— Не делай этого. Если ты попытаешься его извлечь, тебе покажется, что ты оторвал себе полчерепа. Точно так же обстоит дело с любой другой деталью, которую мы прикрепили. Они поставлены, само собой, лишь на время, но ты не сможешь удалить их, не повредив себе.

— Для чего они? — сердито и испуганно вскричал Редферн.

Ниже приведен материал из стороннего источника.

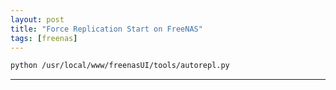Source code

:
 ```yaml
---
layout: post
title: "Force Replication Start on FreeNAS"
tags: [freenas]
---
```


```bash
python /usr/local/www/freenasUI/tools/autorepl.py
```

---
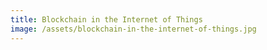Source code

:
 ```yaml
---
title: Blockchain in the Internet of Things
image: /assets/blockchain-in-the-internet-of-things.jpg
---
```

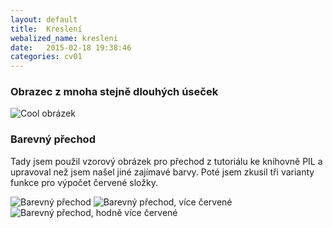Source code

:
 ```yaml
---
layout: default
title:	Kreslení
webalized_name: kresleni
date:   2015-02-18 19:38:46
categories: cv01
---
```


<h3>Obrazec z mnoha stejně dlouhých úseček</h3>

![Cool obrázek]({{site.baseurl}}/assets/warmup/cool_pic.png)

<script src="http://gist-it.appspot.com/github/OndrejSlamecka/iv122/blob/gh-pages/warmup/cool_pic.py?footer=0"></script>

<h3>Barevný přechod</h3>

<p>Tady jsem použil vzorový obrázek pro přechod z tutoriálu ke knihovně PIL a upravoval než jsem našel jiné zajímavé barvy. Poté jsem zkusil tři varianty funkce pro výpočet červené složky.</p>

![Barevný přechod]({{site.baseurl}}/assets/warmup/colours.png)
![Barevný přechod, více červené]({{site.baseurl}}/assets/warmup/colours_more_red.png)
![Barevný přechod, hodně více červené]({{site.baseurl}}/assets/warmup/colours_much_more_red.png)

<script src="http://gist-it.appspot.com/github/OndrejSlamecka/iv122/blob/gh-pages/warmup/colours.py?slice=3:"></script>
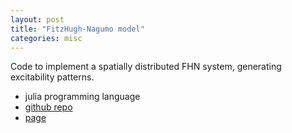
 ```yaml
---
layout: post
title: "FitzHugh-Nagumo model"
categories: misc
---
```


Code to implement a spatially distributed FHN system, generating excitability patterns.  
- julia programming language
- [github repo](https://github.com/Frederic-vW/fitzhugh-nagumo-2d)
- [page](https://frederic-vw.github.io/fitzhugh-nagumo-2d)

— Чтобы ты заплатил, — женщина подала знак и молодой человек в синем халате стал помогать Редферну выбраться из объятий носилок. Редферн проявил мелочность, оттолкнув руку помощи, но сразу же после этого чуть не упал, так как его колени превратились в желе, и уже с радостью ухватился за сильную, поддержавшую его руку. Он смотрел на женщину во все глаза.

— Значит, теперь я ваш раб?

На него посмотрели так, словно он упомянул в гостиной о содержимом канализационных труб.

— Мы не таковы, как иные из путешествующих по Измерениям, — кисло сказала женщина.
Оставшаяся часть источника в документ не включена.